Why speed became the watchword
The call for faster procurement grew out of practical needs. The war in Ukraine exposed gaps in U.S. and allied stockpiles and the time it takes to ramp production of basic items like 155mm artillery shells. In the Indo-Pacific, commanders warn they need more resilient logistics, long-range munitions, and agile software to deter a high-end adversary. Washington has tried to meet those demands by leaning on tools such as Other Transaction Authorities, the Middle Tier of Acquisition for rapid prototyping and fielding, and multiyear buys for critical munitions approved in recent defense policy and spending bills. The Pentagon has also launched initiatives like Replicator to accelerate attritable, autonomous systems, while the State Department is implementing a modernization plan for foreign military sales to shorten timelines for allies.
The trade-offs and risks
Moving fast comes with risks the department has seen before. Concurrency—the practice of building systems while testing is still underway—contributed to expensive retrofits on past programs like the F-35 and ship classes that encountered reliability issues after early fielding. Government watchdogs, including the Government Accountability Office in its annual weapon systems assessments, have repeatedly urged the Pentagon to mature technology before committing to production and to strengthen cost and schedule discipline. The latest comments suggest leadership is trying to thread that needle: use rapid lanes where appropriate (software, small UAS, counter-drone tech), but avoid locking in immature designs on multibillion-dollar programs that affect the force for decades.

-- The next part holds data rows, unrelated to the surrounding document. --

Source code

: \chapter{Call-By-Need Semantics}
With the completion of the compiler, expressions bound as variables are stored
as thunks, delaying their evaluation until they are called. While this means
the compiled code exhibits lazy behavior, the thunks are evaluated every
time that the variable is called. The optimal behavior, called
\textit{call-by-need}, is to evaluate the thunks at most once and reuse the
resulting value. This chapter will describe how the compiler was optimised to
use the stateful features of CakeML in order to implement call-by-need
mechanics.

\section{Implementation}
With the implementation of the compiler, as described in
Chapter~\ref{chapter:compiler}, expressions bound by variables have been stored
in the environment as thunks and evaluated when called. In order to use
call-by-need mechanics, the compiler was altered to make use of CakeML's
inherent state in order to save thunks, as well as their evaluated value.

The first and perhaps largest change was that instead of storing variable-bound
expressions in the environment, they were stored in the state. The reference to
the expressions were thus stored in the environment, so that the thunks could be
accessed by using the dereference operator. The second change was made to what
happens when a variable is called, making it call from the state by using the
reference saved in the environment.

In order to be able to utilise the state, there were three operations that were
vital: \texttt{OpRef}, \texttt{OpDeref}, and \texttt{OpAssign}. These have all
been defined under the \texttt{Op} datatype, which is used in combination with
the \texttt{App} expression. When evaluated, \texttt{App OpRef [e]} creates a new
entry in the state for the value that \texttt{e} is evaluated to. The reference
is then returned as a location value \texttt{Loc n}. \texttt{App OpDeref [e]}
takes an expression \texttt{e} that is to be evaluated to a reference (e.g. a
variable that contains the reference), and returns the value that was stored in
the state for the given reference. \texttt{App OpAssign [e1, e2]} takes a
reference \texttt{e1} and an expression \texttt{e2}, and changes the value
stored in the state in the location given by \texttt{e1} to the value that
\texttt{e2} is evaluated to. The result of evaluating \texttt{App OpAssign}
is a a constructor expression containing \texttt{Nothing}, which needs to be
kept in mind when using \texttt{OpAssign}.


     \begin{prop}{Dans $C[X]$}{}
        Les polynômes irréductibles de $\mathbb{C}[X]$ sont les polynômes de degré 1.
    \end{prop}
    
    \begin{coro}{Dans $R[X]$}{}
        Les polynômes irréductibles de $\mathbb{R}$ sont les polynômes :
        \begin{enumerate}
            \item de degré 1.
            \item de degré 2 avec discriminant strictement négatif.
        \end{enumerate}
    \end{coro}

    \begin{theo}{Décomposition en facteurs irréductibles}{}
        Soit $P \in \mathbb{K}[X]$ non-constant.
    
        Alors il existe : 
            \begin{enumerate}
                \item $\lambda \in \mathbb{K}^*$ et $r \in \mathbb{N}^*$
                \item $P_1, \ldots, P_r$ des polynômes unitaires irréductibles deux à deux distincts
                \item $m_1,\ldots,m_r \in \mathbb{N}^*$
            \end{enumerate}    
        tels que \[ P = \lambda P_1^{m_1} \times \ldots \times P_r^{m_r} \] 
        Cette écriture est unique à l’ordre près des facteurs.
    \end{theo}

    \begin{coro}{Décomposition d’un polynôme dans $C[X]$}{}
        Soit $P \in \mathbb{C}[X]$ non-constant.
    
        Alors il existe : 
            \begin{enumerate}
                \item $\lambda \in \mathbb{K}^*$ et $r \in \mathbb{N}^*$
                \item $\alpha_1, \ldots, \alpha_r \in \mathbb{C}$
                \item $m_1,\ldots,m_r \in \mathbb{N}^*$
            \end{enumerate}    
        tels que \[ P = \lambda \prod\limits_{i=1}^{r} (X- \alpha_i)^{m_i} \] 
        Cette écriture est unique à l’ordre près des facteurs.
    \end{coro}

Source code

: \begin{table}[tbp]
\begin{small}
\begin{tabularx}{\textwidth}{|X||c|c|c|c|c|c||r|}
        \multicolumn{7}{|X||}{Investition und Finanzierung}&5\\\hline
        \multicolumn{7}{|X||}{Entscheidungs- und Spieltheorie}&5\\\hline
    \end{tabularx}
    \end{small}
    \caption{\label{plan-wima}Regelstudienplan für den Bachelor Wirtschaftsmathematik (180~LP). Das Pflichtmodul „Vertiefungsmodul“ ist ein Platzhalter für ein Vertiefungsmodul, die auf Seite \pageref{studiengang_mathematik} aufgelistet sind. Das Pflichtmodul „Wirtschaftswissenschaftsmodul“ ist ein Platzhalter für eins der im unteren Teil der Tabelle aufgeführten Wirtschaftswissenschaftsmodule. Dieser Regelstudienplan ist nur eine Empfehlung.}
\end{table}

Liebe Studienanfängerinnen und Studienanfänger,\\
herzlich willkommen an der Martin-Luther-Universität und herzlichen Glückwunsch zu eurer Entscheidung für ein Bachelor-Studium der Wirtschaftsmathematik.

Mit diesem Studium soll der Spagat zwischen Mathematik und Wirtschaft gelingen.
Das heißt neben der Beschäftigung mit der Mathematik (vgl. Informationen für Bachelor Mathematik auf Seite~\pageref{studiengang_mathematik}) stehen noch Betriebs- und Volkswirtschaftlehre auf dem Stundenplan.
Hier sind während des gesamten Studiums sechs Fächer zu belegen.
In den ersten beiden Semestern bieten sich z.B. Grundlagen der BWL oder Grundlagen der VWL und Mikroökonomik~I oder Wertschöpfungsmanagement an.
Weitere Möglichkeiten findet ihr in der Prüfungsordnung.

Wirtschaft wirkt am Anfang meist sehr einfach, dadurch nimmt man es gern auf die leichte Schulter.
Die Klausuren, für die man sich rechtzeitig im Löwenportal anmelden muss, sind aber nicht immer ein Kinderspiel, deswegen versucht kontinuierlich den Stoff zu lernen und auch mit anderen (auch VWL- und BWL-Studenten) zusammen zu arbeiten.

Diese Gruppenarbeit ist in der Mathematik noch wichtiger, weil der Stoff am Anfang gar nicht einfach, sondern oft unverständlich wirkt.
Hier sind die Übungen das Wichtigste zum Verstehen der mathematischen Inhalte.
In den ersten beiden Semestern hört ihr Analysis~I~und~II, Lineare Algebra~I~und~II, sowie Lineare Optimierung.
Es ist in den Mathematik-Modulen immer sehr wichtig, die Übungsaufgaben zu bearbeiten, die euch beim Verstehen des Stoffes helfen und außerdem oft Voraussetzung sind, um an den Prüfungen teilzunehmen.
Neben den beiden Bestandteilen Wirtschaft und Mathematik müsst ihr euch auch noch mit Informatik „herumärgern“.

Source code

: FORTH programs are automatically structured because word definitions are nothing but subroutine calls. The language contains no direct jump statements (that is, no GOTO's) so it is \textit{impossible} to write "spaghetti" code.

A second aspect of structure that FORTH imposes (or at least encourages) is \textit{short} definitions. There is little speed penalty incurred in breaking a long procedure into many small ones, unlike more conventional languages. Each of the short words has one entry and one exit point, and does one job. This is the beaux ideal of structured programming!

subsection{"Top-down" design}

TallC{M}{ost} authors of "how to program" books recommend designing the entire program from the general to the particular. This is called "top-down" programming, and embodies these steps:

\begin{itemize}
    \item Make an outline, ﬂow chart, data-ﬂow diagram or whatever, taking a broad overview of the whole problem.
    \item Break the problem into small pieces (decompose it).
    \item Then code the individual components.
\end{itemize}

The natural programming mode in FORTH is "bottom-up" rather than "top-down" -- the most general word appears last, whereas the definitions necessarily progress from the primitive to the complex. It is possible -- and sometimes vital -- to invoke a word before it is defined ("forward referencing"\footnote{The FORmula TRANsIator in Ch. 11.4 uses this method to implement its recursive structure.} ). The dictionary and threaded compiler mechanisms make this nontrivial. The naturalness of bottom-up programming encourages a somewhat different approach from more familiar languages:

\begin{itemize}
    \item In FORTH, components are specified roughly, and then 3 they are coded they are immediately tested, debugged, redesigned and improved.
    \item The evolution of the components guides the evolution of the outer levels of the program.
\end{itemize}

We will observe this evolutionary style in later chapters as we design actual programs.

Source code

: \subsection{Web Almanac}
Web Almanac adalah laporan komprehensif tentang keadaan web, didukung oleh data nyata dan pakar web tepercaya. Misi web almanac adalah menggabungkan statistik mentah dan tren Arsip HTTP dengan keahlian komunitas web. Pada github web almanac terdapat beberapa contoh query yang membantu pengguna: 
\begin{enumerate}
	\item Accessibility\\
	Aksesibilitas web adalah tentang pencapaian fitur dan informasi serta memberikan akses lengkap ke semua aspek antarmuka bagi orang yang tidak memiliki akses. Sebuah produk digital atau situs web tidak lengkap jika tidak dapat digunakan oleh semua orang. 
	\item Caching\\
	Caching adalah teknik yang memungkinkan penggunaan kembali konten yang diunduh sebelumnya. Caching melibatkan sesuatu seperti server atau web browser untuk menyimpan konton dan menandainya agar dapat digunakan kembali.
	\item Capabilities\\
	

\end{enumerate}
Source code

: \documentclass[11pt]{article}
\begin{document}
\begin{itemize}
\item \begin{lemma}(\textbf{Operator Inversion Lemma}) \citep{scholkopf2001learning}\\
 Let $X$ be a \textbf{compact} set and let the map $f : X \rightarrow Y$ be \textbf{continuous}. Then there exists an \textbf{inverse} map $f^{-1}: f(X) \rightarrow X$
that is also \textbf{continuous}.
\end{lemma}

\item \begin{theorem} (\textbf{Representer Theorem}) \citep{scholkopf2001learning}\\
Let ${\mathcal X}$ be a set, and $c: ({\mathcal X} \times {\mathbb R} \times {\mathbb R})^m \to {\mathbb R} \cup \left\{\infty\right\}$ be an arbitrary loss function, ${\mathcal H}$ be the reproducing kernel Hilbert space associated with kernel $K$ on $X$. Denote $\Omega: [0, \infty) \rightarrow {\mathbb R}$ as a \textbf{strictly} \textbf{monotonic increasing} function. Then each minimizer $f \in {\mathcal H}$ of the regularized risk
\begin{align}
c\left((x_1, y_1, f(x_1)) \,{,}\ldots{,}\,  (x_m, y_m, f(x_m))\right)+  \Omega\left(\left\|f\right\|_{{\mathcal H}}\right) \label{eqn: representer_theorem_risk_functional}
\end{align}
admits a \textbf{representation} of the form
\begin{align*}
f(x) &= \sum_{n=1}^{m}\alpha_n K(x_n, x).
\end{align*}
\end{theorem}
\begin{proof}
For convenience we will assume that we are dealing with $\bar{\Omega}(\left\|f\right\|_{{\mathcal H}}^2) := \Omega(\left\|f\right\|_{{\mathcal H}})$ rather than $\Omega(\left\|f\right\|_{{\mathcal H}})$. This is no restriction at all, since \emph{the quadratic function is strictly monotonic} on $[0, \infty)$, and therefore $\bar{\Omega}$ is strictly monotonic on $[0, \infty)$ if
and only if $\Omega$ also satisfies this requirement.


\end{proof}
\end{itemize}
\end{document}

What it means for workers, troops, and allies
For service members, the balance between speed and rigor determines whether new gear shows up on time and works as advertised. For communities tied to the defense industrial base—from shell plants in Pennsylvania to missile lines in Arkansas and Arizona—multiyear procurement and clearer demand signals can mean steadier jobs and investments in facilities and workforce training. Small and midsize suppliers, which often innovate in areas like drones and sensors, stand to benefit when the Pentagon uses flexible contracting to get commercial tech to the field quickly—provided payment terms and cybersecurity requirements remain manageable. Allies, meanwhile, are watching U.S. delivery timelines closely. Reforms to foreign military sales and expanded production of munitions and air defenses are central to closing backlogs for partners in Europe and the Indo-Pacific.
On the horizon
Congress is weighing additional acquisition and budgeting changes in the fiscal 2025 defense bills, building on recommendations from the independent PPBE Commission delivered in 2024 to accelerate how the Pentagon plans and moves money. The department is also expanding multiyear contracts for munitions like JASSM, SM-6, GMLRS, and PAC-3 to stabilize supply chains and lower unit costs. On the software side, services are pushing continuous delivery models and streamlined cybersecurity approvals to keep code current in the field. The test will be whether these targeted steps deliver measurable improvements—shorter timelines, fewer rework costs, and faster deliveries to troops and allies—without repeating the pitfalls of past “faster-is-better” pushes.